------ EXTRACTED DATA

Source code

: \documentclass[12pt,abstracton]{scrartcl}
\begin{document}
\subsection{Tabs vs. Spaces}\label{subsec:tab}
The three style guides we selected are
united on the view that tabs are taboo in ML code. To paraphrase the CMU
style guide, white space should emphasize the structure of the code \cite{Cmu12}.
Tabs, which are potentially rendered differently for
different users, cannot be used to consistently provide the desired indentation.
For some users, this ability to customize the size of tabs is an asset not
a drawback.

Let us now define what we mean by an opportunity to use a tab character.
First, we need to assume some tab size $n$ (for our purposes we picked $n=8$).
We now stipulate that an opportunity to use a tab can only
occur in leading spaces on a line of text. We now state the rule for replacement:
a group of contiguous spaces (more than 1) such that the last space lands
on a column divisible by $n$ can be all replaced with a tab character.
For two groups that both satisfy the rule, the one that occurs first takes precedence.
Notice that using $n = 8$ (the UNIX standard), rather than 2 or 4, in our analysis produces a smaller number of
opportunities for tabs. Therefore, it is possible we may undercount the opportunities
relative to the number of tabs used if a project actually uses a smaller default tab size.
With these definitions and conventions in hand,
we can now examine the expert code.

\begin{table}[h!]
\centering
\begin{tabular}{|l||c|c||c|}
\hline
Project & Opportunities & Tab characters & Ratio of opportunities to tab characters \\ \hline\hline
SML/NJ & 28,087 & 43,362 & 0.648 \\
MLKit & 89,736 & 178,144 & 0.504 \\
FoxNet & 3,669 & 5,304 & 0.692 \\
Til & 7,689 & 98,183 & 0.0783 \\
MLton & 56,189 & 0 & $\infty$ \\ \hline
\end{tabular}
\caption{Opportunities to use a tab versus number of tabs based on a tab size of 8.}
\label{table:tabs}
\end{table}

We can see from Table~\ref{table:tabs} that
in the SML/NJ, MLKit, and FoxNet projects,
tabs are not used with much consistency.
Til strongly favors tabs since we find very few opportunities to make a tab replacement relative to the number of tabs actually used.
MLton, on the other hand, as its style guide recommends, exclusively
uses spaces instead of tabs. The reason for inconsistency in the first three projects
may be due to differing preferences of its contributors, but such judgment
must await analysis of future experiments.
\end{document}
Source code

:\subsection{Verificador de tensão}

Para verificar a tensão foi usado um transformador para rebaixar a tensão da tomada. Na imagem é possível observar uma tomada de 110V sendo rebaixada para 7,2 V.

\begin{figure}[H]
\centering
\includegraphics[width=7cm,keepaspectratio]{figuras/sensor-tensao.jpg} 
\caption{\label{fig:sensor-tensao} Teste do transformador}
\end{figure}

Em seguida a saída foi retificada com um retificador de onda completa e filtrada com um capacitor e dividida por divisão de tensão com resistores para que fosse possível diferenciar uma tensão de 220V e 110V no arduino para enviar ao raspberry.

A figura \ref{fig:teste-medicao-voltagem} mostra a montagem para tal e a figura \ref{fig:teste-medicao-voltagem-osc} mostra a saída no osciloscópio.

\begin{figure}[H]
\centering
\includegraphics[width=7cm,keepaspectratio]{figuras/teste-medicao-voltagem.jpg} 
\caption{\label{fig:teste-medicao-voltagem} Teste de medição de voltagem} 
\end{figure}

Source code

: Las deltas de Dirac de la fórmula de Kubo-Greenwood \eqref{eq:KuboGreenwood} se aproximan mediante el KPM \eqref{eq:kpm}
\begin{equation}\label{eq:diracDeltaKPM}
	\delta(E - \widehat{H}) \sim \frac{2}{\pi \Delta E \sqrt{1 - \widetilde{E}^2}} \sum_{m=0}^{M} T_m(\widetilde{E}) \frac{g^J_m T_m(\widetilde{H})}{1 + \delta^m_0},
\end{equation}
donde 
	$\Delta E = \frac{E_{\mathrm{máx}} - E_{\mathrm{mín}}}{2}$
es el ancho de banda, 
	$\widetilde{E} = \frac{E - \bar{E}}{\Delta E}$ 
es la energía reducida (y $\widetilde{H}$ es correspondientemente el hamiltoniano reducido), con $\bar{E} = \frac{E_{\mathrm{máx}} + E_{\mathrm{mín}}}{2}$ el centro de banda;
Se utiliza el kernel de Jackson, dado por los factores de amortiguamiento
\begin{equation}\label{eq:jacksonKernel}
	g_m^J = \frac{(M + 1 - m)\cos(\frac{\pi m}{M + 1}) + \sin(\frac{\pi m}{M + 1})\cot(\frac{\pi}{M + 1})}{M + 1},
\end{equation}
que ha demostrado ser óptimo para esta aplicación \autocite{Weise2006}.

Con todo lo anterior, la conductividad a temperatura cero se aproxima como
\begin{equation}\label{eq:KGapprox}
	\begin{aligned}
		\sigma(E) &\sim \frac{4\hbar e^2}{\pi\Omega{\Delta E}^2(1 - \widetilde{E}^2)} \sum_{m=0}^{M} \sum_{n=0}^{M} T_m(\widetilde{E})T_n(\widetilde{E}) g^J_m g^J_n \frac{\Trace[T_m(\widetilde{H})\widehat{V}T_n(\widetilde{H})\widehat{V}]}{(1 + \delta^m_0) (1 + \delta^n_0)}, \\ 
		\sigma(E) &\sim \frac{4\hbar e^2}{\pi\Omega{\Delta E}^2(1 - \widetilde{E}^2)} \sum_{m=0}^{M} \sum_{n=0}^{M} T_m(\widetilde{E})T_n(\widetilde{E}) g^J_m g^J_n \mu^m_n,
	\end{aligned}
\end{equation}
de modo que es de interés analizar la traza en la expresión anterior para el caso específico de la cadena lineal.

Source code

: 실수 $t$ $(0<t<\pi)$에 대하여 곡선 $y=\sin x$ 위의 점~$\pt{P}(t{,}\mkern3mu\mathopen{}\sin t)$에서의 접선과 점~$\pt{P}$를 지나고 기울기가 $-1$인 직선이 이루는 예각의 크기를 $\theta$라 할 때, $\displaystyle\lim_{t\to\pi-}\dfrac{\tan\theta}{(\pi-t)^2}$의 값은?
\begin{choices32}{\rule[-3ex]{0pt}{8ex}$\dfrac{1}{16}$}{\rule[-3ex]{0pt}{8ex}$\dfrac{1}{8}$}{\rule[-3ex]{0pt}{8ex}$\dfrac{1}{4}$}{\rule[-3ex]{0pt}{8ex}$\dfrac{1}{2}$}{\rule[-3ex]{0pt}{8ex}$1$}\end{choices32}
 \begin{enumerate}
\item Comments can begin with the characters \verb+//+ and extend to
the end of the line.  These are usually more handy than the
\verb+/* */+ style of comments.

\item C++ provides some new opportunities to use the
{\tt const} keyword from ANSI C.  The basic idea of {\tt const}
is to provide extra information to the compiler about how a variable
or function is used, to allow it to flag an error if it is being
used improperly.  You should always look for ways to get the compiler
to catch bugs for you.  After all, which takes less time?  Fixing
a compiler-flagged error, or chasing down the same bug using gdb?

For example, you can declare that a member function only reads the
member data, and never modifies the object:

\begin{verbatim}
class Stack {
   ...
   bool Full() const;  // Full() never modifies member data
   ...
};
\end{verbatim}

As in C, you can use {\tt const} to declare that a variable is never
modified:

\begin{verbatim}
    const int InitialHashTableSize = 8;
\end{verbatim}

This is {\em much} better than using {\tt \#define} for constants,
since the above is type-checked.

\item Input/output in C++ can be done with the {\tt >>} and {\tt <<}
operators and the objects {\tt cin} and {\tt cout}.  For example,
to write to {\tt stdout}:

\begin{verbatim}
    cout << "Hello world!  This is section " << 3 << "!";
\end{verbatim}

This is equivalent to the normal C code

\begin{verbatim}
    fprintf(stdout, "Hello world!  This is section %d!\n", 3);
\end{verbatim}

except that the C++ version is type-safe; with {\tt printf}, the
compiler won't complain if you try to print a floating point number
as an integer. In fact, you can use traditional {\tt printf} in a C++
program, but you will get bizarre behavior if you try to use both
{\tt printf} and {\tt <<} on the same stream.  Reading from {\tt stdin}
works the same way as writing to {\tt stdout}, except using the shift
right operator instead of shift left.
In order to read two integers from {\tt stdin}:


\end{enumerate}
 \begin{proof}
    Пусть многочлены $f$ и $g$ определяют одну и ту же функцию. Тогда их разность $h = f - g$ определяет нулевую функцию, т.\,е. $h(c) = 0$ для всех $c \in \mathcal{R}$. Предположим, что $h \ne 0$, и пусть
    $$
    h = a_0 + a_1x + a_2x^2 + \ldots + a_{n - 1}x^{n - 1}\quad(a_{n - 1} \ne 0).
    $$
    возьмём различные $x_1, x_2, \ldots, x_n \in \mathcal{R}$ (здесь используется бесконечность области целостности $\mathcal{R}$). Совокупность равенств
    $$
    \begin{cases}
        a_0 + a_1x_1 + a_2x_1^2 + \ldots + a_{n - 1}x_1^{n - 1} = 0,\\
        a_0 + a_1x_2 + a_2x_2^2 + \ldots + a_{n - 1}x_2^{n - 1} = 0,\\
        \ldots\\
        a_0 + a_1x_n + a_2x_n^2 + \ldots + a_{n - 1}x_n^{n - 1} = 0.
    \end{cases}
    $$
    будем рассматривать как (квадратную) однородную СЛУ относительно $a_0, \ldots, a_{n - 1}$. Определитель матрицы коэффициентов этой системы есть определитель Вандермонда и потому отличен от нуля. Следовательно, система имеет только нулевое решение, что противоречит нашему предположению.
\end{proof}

------------

§ **TASK INSTRUCTIONS**:
Go through the data above from its first line and copy each line exactly, stopping once the line with "First, we need" has been copied.

§ **RESULT OF THIS TASK**:
Source code

: \documentclass[12pt,abstracton]{scrartcl}
\begin{document}
\subsection{Tabs vs. Spaces}\label{subsec:tab}
The three style guides we selected are
united on the view that tabs are taboo in ML code. To paraphrase the CMU
style guide, white space should emphasize the structure of the code \cite{Cmu12}.
Tabs, which are potentially rendered differently for
different users, cannot be used to consistently provide the desired indentation.
For some users, this ability to customize the size of tabs is an asset not
a drawback.

Let us now define what we mean by an opportunity to use a tab character.
First, we need to assume some tab size $n$ (for our purposes we picked $n=8$).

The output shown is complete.